The fulcrum, made architectural.
The wordmark sits on a small filled triangle — a pivot point positioned beneath the V. It’s a tiny detail. It’s also the entire mechanical concept of a lever, distilled to a single shape. The triangle is the architecture under the brand.
From first principles: a lever needs three things — the bar, the load, and the fulcrum. The wordmark gives you the bar (LEVR), and the triangle gives you the fulcrum. The load is your business. The brand mark contains the mechanical truth of the methodology.
“We bring the fulcrum.”
Most consultants bring effort. We bring the place to stand. That’s the difference. Find the right fulcrum, and the same force moves an entirely different load.
This direction signals architectural precision and methodological awareness as the brand’s defining traits. The small triangle is the kind of detail clients notice on the second look — and remember.
Best For
- Methodology-coded brand (The Lever Method)
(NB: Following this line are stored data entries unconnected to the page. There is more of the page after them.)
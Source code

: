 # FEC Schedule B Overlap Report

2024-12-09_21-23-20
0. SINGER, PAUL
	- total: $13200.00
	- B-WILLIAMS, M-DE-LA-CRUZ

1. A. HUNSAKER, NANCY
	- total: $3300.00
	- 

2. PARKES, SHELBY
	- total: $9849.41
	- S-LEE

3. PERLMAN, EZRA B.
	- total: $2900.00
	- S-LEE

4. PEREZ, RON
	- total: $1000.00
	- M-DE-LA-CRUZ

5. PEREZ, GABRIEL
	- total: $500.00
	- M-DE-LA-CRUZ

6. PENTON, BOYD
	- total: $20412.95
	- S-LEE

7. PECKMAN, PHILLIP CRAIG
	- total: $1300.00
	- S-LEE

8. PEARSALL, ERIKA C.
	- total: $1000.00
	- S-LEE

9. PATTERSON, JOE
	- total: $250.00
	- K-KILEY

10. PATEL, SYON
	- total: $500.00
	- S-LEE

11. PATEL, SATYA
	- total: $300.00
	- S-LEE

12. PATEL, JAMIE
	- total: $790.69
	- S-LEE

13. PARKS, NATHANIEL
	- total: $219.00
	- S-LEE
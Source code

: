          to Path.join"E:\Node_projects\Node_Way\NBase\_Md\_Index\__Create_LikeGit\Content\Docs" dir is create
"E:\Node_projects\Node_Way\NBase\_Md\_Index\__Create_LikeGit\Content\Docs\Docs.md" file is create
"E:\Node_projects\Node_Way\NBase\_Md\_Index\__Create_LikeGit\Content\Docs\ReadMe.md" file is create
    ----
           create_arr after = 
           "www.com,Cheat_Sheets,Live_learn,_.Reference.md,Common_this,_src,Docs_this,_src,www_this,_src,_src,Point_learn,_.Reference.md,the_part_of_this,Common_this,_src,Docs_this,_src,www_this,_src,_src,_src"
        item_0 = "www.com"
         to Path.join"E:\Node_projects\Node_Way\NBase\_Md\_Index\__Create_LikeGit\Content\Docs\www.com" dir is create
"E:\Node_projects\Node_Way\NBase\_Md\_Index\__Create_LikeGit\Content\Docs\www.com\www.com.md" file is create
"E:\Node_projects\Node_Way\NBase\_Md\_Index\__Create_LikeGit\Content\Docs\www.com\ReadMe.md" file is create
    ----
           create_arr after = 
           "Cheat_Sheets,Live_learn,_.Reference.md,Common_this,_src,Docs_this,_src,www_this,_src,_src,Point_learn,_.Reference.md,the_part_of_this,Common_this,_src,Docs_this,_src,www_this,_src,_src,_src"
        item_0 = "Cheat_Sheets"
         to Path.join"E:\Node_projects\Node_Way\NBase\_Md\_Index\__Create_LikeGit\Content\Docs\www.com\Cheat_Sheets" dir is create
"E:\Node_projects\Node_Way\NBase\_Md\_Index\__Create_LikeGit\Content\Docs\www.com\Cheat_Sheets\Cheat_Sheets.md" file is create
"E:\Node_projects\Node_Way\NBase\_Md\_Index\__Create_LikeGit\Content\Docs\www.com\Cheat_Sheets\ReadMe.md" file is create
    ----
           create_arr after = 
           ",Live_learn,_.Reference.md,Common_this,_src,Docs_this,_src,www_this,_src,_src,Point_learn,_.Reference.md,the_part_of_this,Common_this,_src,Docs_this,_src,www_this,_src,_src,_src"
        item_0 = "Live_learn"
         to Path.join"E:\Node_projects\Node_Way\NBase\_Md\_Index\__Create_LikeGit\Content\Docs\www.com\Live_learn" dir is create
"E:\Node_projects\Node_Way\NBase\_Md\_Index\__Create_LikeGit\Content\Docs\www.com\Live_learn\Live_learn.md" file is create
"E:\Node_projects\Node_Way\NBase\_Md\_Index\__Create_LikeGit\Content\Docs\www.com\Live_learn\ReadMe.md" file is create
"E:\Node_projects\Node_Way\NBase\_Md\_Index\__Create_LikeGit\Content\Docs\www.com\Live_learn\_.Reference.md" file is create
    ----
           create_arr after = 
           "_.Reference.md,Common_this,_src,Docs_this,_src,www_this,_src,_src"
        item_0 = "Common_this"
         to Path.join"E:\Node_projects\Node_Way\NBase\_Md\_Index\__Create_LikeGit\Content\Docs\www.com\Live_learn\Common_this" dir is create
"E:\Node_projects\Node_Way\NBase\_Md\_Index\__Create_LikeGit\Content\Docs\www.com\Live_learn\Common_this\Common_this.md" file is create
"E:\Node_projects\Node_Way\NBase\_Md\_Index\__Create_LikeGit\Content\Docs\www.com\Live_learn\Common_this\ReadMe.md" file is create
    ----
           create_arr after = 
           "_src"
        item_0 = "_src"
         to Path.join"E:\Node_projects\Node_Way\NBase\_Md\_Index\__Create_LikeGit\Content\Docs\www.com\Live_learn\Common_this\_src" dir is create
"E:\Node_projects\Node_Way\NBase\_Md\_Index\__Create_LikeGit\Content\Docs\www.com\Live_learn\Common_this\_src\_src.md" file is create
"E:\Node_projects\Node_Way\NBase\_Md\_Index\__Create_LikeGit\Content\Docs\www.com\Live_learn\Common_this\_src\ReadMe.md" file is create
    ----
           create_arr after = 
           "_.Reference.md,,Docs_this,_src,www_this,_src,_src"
- Clients who appreciate architectural detail and precision
- Easy to extend — the fulcrum triangle can stand alone as a secondary mark or favicon
- Most ownable through a single distinctive element
Watch Outs
- The small triangle can be lost at very small sizes (must scale proportionally)
- Vertical lockup is the only natural form; horizontal applications need a variant
- Risk of feeling diagrammatic / engineer-coded rather than strategic
- The fulcrum mark must always render in the same color as the wordmark (no contrast play)
Architectural language and methodology-as-brand.
This mark belongs to a brand that talks in mechanical metaphors with precision. Pairs naturally with frameworks like The Lever Method — the triangle becomes a wayfinding element across the methodology’s deliverables.